A Scholar’s Reflection: Everybody is an Advocate
Washington Week 2020 sessions helped me, a Holmes Scholar and second-year doctoral student in special education, gain an understanding of how to advocate for equitable educational opportunities for marginalized students including students with disabilities by participating in interactive policy discussions and briefings with prominent speakers and participants. I mainly learned that everybody could advocate for promoting educational improvement and success in different ways. This advocacy work becomes a crucial duty especially in this unprecedented time where COVID-19 has exacerbated educational inequities and hit students of color disproportionally.
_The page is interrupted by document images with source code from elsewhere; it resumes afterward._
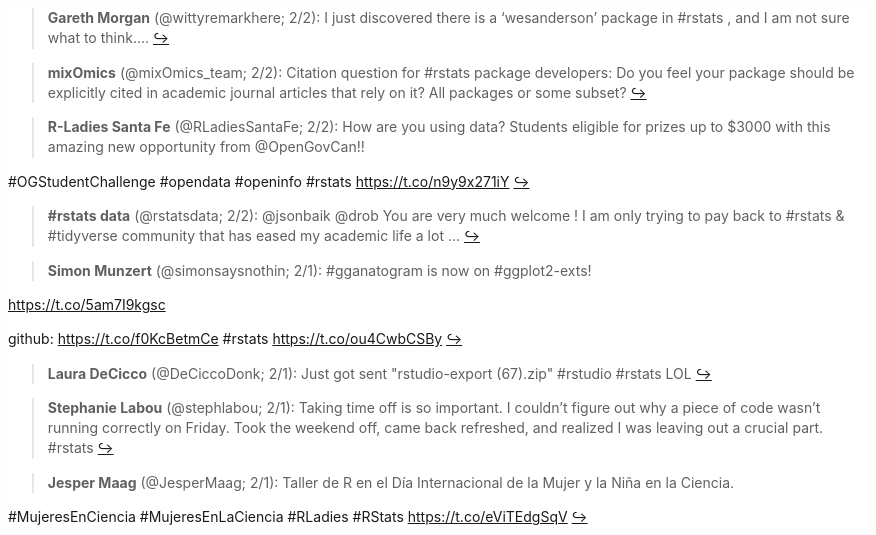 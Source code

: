 


> **Gareth Morgan** (@wittyremarkhere; 2/2): I just discovered there is a ‘wesanderson’ package in #rstats , and I am not sure what to think….  [&#8618;](https://twitter.com/dataandme/status/1095052437277179904)




> **mixOmics** (@mixOmics_team; 2/2): Citation question for #rstats package developers: Do you feel your package should be explicitly cited in academic journal articles that rely on it? All packages or some subset?  [&#8618;](https://twitter.com/dataandme/status/1095056105330270209)




> **R-Ladies Santa Fe** (@RLadiesSantaFe; 2/2): How are you using data? Students eligible for prizes up to $3000 with this amazing new opportunity from @OpenGovCan!! 
>
#OGStudentChallenge #opendata #openinfo #rstats https://t.co/n9y9x271iY  [&#8618;](https://twitter.com/dataandme/status/1095047471384940547)




> **#rstats data** (@rstatsdata; 2/2): @jsonbaik @drob You are very much welcome ! I am only trying to pay back to #rstats &amp; #tidyverse community that has eased my academic life a lot ...  [&#8618;](https://twitter.com/dataandme/status/1095035805712683009)




> **Simon Munzert** (@simonsaysnothin; 2/1): #gganatogram is now on #ggplot2-exts! 
>
https://t.co/5am7I9kgsc
>
github: https://t.co/f0KcBetmCe
#rstats https://t.co/ou4CwbCSBy  [&#8618;](https://twitter.com/dataandme/status/1095096558100598784)




> **Laura DeCicco** (@DeCiccoDonk; 2/1): Just got sent "rstudio-export (67).zip" #rstudio #rstats LOL  [&#8618;](https://twitter.com/dataandme/status/1095093404692697088)




> **Stephanie Labou** (@stephlabou; 2/1): Taking time off is so important. I couldn’t figure out why a piece of code wasn’t running correctly on Friday. Took the weekend off, came back refreshed, and realized I was leaving out a crucial part. #rstats  [&#8618;](https://twitter.com/dataandme/status/1095084018423554049)




> **Jesper Maag** (@JesperMaag; 2/1): Taller de R en el Día Internacional de la Mujer y la Niña en la Ciencia.
>
#MujeresEnCiencia #MujeresEnLaCiencia
#RLadies 
#RStats https://t.co/eViTEdgSqV  [&#8618;](https://twitter.com/dataandme/status/1095066124931293185)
The amazing Jane West presented and discussed the 4 Ps of Policy Advocacy (People, Policy, Process, and Politics) and their use in planning an advocacy strategy. As an international doctoral student who is not familiar with the American legal system, I found that the session equipped me with the knowledge about the legislative and executive policy cycle with all its players as well as the process and skills needed for effective policy change advocacy.
Based on the advice of the Washington week’s speaker Luis Maldonado, the vice president of the American Association of State Colleges and Universities (AASCU), I learned the importance of using research and data to inform policy, building relationships of trust with educational actors, and joining professional organizations as a first step in the advocacy process.
One of the most inspiring conversations was from congressional staffer Lakeisha Steele who provided great ideas on how scholars can engage in the policy process and connect with stakeholders to move educational equity forward. The Day on the Hill was also a great opportunity to visit congressional offices, know about legislative priorities related to education, and practice direct advocacy with Congress.
Washington Week 2020 was an eye-opening experience and training for me and a drive to advocate and take responsibility for promoting educational policy change from the bottom-up to ensure equitable opportunities for students of color and improve their access and success in the educational system.
Latifa Sebti is a Holmes Scholar at Rowan University.